If one of the strengths is the performance of the proposed system, do check that the baseline is sufficiently strong and well-tuned, and that the result is robust (e.g., not just the best of an unknown number of runs with unknown standard deviation between runs). Ideally, the computation budget should be reported. If you cannot find something in the paper, see if the responsible NLP checklist contains any answers or pointers to the paper or supplementary materials.
Apart from the contributions of the paper, its strengths may be in e.g. being clear and well-written, in formulating a timely/important question, in proposing a better framing of a problem, showing previously ignored connections between ideas/fields, a conceptual development, etc.
Reasons to reject
Many things could go wrong in a study. Although reviewers often disagree about acceptance recommendations for papers above a certain quality threshold, the NeurIPS experiment showed that low-quality papers are identified quite reliably. There may be claims that are not actually supported by the evidence or by the arguments, but that are presented as conclusions rather than as hypotheses/discussion. The framing may be misleading. There may be obvious methodological flaws (e.g., only the best run results are reported), errors in the proofs, in the implementation, or in the analysis. There may be insufficient detail to understand what was done or how to reproduce the method and the results. There may be a lack of clarity about what the research question is (even if it is “Does system A work better than system B”?), what was done, why, and what was the conclusion. The paper should also make it clear in what way the findings and/or the released artifacts advance the field.

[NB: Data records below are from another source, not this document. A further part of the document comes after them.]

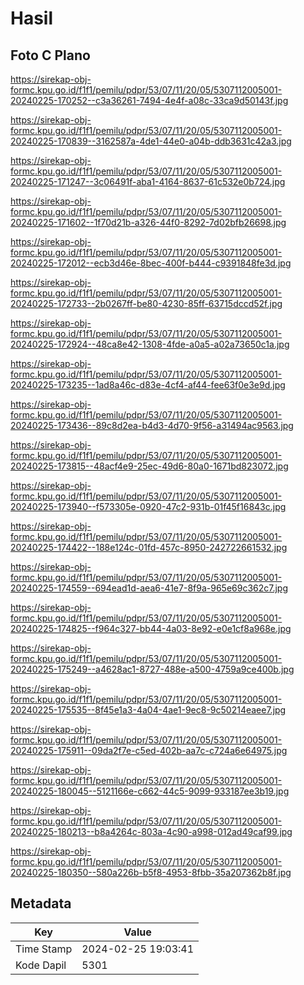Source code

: # Hasil

## Foto C Plano

https://sirekap-obj-formc.kpu.go.id/f1f1/pemilu/pdpr/53/07/11/20/05/5307112005001-20240225-170252--c3a36261-7494-4e4f-a08c-33ca9d50143f.jpg

https://sirekap-obj-formc.kpu.go.id/f1f1/pemilu/pdpr/53/07/11/20/05/5307112005001-20240225-170839--3162587a-4de1-44e0-a04b-ddb3631c42a3.jpg

https://sirekap-obj-formc.kpu.go.id/f1f1/pemilu/pdpr/53/07/11/20/05/5307112005001-20240225-171247--3c06491f-aba1-4164-8637-61c532e0b724.jpg

https://sirekap-obj-formc.kpu.go.id/f1f1/pemilu/pdpr/53/07/11/20/05/5307112005001-20240225-171602--1f70d21b-a326-44f0-8292-7d02bfb26698.jpg

https://sirekap-obj-formc.kpu.go.id/f1f1/pemilu/pdpr/53/07/11/20/05/5307112005001-20240225-172012--ecb3d46e-8bec-400f-b444-c9391848fe3d.jpg

https://sirekap-obj-formc.kpu.go.id/f1f1/pemilu/pdpr/53/07/11/20/05/5307112005001-20240225-172733--2b0267ff-be80-4230-85ff-63715dccd52f.jpg

https://sirekap-obj-formc.kpu.go.id/f1f1/pemilu/pdpr/53/07/11/20/05/5307112005001-20240225-172924--48ca8e42-1308-4fde-a0a5-a02a73650c1a.jpg

https://sirekap-obj-formc.kpu.go.id/f1f1/pemilu/pdpr/53/07/11/20/05/5307112005001-20240225-173235--1ad8a46c-d83e-4cf4-af44-fee63f0e3e9d.jpg

https://sirekap-obj-formc.kpu.go.id/f1f1/pemilu/pdpr/53/07/11/20/05/5307112005001-20240225-173436--89c8d2ea-b4d3-4d70-9f56-a31494ac9563.jpg

https://sirekap-obj-formc.kpu.go.id/f1f1/pemilu/pdpr/53/07/11/20/05/5307112005001-20240225-173815--48acf4e9-25ec-49d6-80a0-1671bd823072.jpg

https://sirekap-obj-formc.kpu.go.id/f1f1/pemilu/pdpr/53/07/11/20/05/5307112005001-20240225-173940--f573305e-0920-47c2-931b-01f45f16843c.jpg

https://sirekap-obj-formc.kpu.go.id/f1f1/pemilu/pdpr/53/07/11/20/05/5307112005001-20240225-174422--188e124c-01fd-457c-8950-242722661532.jpg

https://sirekap-obj-formc.kpu.go.id/f1f1/pemilu/pdpr/53/07/11/20/05/5307112005001-20240225-174559--694ead1d-aea6-41e7-8f9a-965e69c362c7.jpg

https://sirekap-obj-formc.kpu.go.id/f1f1/pemilu/pdpr/53/07/11/20/05/5307112005001-20240225-174825--f964c327-bb44-4a03-8e92-e0e1cf8a968e.jpg

https://sirekap-obj-formc.kpu.go.id/f1f1/pemilu/pdpr/53/07/11/20/05/5307112005001-20240225-175249--a4628ac1-8727-488e-a500-4759a9ce400b.jpg

https://sirekap-obj-formc.kpu.go.id/f1f1/pemilu/pdpr/53/07/11/20/05/5307112005001-20240225-175535--8f45e1a3-4a04-4ae1-9ec8-9c50214eaee7.jpg

https://sirekap-obj-formc.kpu.go.id/f1f1/pemilu/pdpr/53/07/11/20/05/5307112005001-20240225-175911--09da2f7e-c5ed-402b-aa7c-c724a6e64975.jpg

https://sirekap-obj-formc.kpu.go.id/f1f1/pemilu/pdpr/53/07/11/20/05/5307112005001-20240225-180045--5121166e-c662-44c5-9099-933187ee3b19.jpg

https://sirekap-obj-formc.kpu.go.id/f1f1/pemilu/pdpr/53/07/11/20/05/5307112005001-20240225-180213--b8a4264c-803a-4c90-a998-012ad49caf99.jpg

https://sirekap-obj-formc.kpu.go.id/f1f1/pemilu/pdpr/53/07/11/20/05/5307112005001-20240225-180350--580a226b-b5f8-4953-8fbb-35a207362b8f.jpg


## Metadata

| Key        | Value               |
| ---------- | ------------------- |
| Time Stamp | 2024-02-25 19:03:41 |
| Kode Dapil | 5301                |



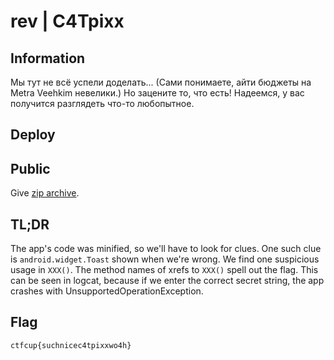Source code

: # rev | C4Tpixx
## Information

Мы тут не всё успели доделать... (Сами понимаете, айти бюджеты на Metra Veehkim невелики.) Но зацените то, что есть! Надеемся, у вас получится разглядеть что-то любопытное.

## Deploy

## Public
Give [zip archive](public/rev-catpixx.zip).

## TL;DR
The app's code was minified, so we'll have to look for clues. One such clue is `android.widget.Toast` shown when we're wrong. We find one suspicious usage in `XXX()`. The method names of xrefs to `XXX()` spell out the flag. This can be seen in logcat, because if we enter the correct secret string, the app crashes with UnsupportedOperationException.

## Flag
`ctfcup{suchnicec4tpixxwo4h}`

At the same time, there are many complaints about reviews at previous conferences that cite as weaknesses things that are not in fact weaknesses, but rather belong in the “suggestions” box. Once you have the first draft of your review, you will need to revisit it to check for these frequent issues.
Every work has limitations, and ACL 2023 submissions include a mandatory section for discussing that. Please take care to not penalize the authors for seriously thinking through the limitations of their work, in ethical or any other aspect. First, this information is crucial for future work. Second, if we as a community reward focusing only on positive aspects of research, this contributes to the over-hyping problem which damages the credibility of the whole field.
Questions for the Author(s)
Do you have major questions for the authors - especially if their answers would be relevant for your recommendation? Please note that the authors will have limited space to answer, and this section should be reserved for the “big” questions - not things like typos or non-critical missing references.
Please use the letter numbering scheme for your questions, e.g.
Combined with your reviewer number, this will make it easy to refer to your questions in rebuttal and reviewer discussion (e.g. question 2A = question A of reviewer 2).
Please list any references that should be included in the bibliography or need to be discussed in more depth. If you mentioned missing previous work or lack of baselines, give the full citation. In particular, if you say that the submission lacks novelty, please be sure to include the specific work that you believe to be similar.
Typos, Grammar, Style, and Presentation Improvements
While the other fields are written for the chairs, this field is exclusively a message to the authors. This is the place for presentation suggestions, clarifications, pointing out (a reasonable amount of) typos or language errors: the small things that you do not consider “weaknesses” and should not distract the chairs from your overall assessment. Of course, if you find the paper completely illegible or unclear, such issues can escalate to the “weakness” list for the chairs.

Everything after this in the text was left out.